Healthcare in America

Healthcare has become my great white whale over the past week or so. It seemed so simple at first, dash off a quick column about the need for a single payer system to bring the United States up to par with the rest of the industrialized world and then move merrily along to my thoughts on Rudy’s chances at the Republican nomination. Then, like Ahab, what seemed like a run of the mill fishing expedition became an intractable dilemma, that dilemma became an obsession.

The problem with me for writing about healthcare in America is the numbers. At its core, the healthcare debate is all about numbers. Virtually all Americans realize that a system that will cost 20% of our GDP by 2010 and yet provides mediocre care at best for most of our citizens needs to fixed. We all know that there is something not quite right when the richest country in the history of the world is unable to provide basic health insurance for 47 million of its citizens. In short, the systems is broken and needs to be fixed, but what happens next?

Well if you are the President, and if you are you really shouldn’t be wasting your time reading my opinions, then you think the problem can be solved with capping malpractice awards and healthcare savings accounts. Setting aside for a moment that doctors make hundreds of thousands of mistakes every year, not a few of which wind up in serious injury or death for their patients, the fact is that malpractice insurance accounts for less than one percent of the annual increase in healthcare spending is meaningless to you. Also, the fact that one needs to have money to put in their health savings account is lost on you as well. Generally speaking, the administration’s ideas on healthcare are much like their ideas on most things, useless and possibly harmful.

So what is the answer? I’m not sure, but it seems to me that there is one entity in this country that has the scope and experience to provide a basic healthcare option to all of its citizens.
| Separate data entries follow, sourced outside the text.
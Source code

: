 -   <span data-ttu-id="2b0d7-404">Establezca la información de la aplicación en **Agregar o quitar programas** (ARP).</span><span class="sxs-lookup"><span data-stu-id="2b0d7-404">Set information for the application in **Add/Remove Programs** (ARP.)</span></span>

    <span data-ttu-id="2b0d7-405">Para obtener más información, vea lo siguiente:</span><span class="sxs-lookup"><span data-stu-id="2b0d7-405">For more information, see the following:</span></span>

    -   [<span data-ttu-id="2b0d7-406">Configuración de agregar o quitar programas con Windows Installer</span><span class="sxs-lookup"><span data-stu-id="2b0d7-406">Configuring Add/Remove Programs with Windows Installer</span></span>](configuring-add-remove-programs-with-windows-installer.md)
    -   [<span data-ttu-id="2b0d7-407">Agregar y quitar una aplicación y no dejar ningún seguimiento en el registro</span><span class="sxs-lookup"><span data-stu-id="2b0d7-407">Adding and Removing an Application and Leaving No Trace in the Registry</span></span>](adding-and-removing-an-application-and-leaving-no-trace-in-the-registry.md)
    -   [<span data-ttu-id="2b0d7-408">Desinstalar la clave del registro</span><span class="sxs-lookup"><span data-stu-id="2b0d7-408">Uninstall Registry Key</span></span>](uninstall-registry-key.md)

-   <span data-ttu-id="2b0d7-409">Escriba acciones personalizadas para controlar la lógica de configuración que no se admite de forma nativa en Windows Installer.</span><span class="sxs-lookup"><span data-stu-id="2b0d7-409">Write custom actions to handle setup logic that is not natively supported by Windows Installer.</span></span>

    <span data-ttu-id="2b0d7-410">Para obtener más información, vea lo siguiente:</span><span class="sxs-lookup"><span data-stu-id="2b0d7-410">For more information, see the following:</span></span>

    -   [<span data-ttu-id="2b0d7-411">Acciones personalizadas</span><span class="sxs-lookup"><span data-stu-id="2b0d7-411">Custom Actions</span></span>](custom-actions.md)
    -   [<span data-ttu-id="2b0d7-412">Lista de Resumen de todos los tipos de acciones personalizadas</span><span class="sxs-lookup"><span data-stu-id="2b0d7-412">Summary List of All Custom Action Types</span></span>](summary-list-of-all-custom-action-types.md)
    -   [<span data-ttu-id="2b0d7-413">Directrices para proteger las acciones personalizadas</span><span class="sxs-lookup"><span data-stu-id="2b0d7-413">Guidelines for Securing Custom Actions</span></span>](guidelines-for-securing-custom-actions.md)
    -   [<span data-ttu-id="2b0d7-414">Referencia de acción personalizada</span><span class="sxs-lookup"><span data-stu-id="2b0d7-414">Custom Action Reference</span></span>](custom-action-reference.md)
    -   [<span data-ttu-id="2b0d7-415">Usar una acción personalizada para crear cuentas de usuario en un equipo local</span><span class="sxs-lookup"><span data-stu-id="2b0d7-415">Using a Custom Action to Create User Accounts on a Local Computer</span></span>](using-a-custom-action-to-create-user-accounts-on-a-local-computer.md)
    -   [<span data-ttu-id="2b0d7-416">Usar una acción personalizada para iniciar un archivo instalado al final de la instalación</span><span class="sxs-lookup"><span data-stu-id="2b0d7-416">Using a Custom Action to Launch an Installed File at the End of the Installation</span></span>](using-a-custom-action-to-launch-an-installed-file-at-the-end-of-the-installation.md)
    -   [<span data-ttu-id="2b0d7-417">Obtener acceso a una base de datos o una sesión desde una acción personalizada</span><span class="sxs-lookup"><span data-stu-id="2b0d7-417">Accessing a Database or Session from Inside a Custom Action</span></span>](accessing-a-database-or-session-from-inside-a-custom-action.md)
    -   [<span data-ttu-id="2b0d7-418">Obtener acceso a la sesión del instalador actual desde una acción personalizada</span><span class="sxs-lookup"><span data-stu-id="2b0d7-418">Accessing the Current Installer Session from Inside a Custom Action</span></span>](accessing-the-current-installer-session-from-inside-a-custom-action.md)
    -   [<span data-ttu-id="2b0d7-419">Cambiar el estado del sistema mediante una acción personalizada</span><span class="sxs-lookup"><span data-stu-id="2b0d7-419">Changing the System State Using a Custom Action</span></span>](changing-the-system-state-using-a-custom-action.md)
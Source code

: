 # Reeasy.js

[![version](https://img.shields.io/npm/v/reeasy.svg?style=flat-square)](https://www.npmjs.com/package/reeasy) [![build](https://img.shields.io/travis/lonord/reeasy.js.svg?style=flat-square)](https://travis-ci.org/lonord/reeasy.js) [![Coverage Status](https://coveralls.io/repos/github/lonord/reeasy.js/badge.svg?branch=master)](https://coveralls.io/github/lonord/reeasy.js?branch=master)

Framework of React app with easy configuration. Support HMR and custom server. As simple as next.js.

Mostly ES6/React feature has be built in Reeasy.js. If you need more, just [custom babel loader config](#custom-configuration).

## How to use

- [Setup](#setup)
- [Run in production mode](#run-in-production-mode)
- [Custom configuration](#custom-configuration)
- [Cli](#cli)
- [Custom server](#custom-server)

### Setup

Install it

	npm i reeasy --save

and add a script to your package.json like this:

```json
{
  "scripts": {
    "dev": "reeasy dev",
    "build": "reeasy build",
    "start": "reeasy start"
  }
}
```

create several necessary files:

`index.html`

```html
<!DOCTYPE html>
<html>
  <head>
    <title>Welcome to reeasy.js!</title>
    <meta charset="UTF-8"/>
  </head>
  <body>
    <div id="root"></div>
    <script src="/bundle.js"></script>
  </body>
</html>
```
The United States government has massive purchasing power that could literally dictate prices to healthcare providers and drug manufacturers. The administrative costs for Medicare run on the order of 2% of its budget, making it far and away the most efficient insurer in the country. So I would think that the obvious answer is national health insurance.

“But wait,” you say, “Won’t this mean my taxes will go through the roof?” Well they will probably go up if national health insurance is implemented. But since the average premium for a family of four is nearly $12,000 a year, split between employers and employees, taxes would have to go up quite a bit before it actually cost more to cover everyone in the nation. For instance that $12,000 premium amounts to a 12% tax on someone earning $100,000 a year. It accounts for a nearly 24% rate if you earn $60,000 a year. From the plans I’ve seen the tax rate would be in the seven to ten percent range for universal coverage. So national health insurance for all would actually cost less than we are currently spending.

If nothing else it is time to have a real debate on national healthcare Let’s get all of the pros and cons on the table and make a decision based on reason and fact, not half-baked assumptions and fear.